Question

Given that a,b and x are real numbers and a< b, x < 0 then

• A. \(\frac{a}{x}<\frac{b}{x}\)
• B. \(\frac{a}{x}>\frac{b}{x}\)
• C. \(\frac{a}{x}≤\frac{b}{x}\)
• D. \(\frac{a}{x}≥\frac{b}{x}\)

Hint:

When dividing an inequality by a negative number, remember that the direction of the inequality reverses. This is an important rule to consider when solving inequalities involving negative divisors.

Answer 1

The Correct Option is B

The correct answer is: (B): \( \frac{a}{x} > \frac{b}{x} \)

We are given that \( a \), \( b \), and \( x \) are real numbers such that \( a < b \) and \( x < 0 \). We are tasked with determining the relationship between \( \frac{a}{x} \) and \( \frac{b}{x} \).

Step 1: Understanding the implications of \( a < b \) and \( x < 0 \)

We are given that \( a < b \), so initially, it would seem that \( \frac{a}{x} \) should be less than \( \frac{b}{x} \). However, since \( x < 0 \), we must consider how dividing by a negative number affects the inequality.

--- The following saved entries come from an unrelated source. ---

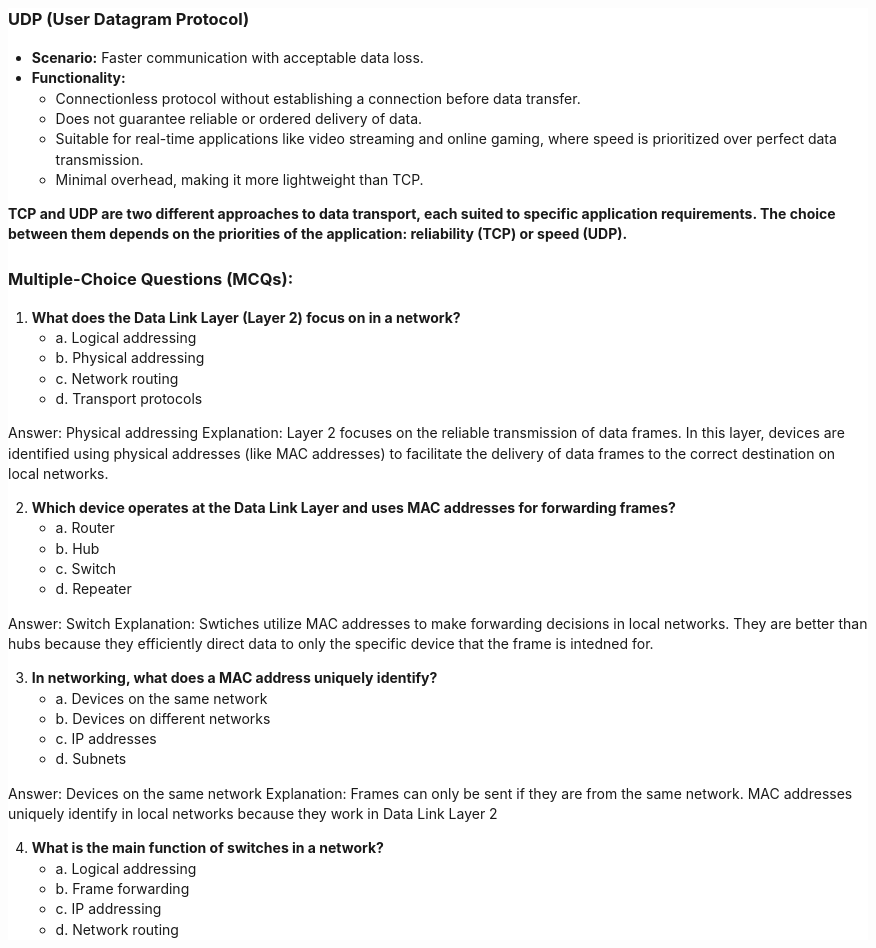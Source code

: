 ### UDP (User Datagram Protocol)
- **Scenario:** Faster communication with acceptable data loss.
- **Functionality:**
  - Connectionless protocol without establishing a connection before data transfer.
  - Does not guarantee reliable or ordered delivery of data.
  - Suitable for real-time applications like video streaming and online gaming, where speed is prioritized over perfect data transmission.
  - Minimal overhead, making it more lightweight than TCP.

**TCP and UDP are two different approaches to data transport, each suited to specific application requirements. The choice between them depends on the priorities of the application: reliability (TCP) or speed (UDP).**




```python

```

### Multiple-Choice Questions (MCQs):

1. **What does the Data Link Layer (Layer 2) focus on in a network?**
   - a. Logical addressing
   - b. Physical addressing
   - c. Network routing
   - d. Transport protocols

Answer: Physical addressing 
Explanation: Layer 2 focuses on the reliable transmission of data frames. In this layer, devices are identified using physical addresses (like MAC addresses) to facilitate the delivery of data frames to the correct destination on local networks.

2. **Which device operates at the Data Link Layer and uses MAC addresses for forwarding frames?**
   - a. Router
   - b. Hub
   - c. Switch
   - d. Repeater

Answer: Switch
Explanation: Swtiches utilize MAC addresses to make forwarding decisions in local networks. They are better than hubs because they efficiently direct data to only the specific device that the frame is intedned for. 

3. **In networking, what does a MAC address uniquely identify?**
   - a. Devices on the same network
   - b. Devices on different networks
   - c. IP addresses
   - d. Subnets

Answer: Devices on the same network
Explanation: Frames can only be sent if they are from the same network. MAC addresses uniquely identify in local networks because they work in Data Link Layer 2

4. **What is the main function of switches in a network?**
   - a. Logical addressing
   - b. Frame forwarding
   - c. IP addressing
   - d. Network routing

Step 2: Dividing by a negative number

When you divide both sides of an inequality by a negative number, the direction of the inequality reverses. So, dividing \( a < b \) by the negative number \( x \) gives:

\[ \frac{a}{x} > \frac{b}{x} \]

Step 3: Conclusion

Thus, since \( x < 0 \), the inequality reverses, and we have \( \frac{a}{x} > \frac{b}{x} \), which means the correct answer is (B): \( \frac{a}{x} > \frac{b}{x} \).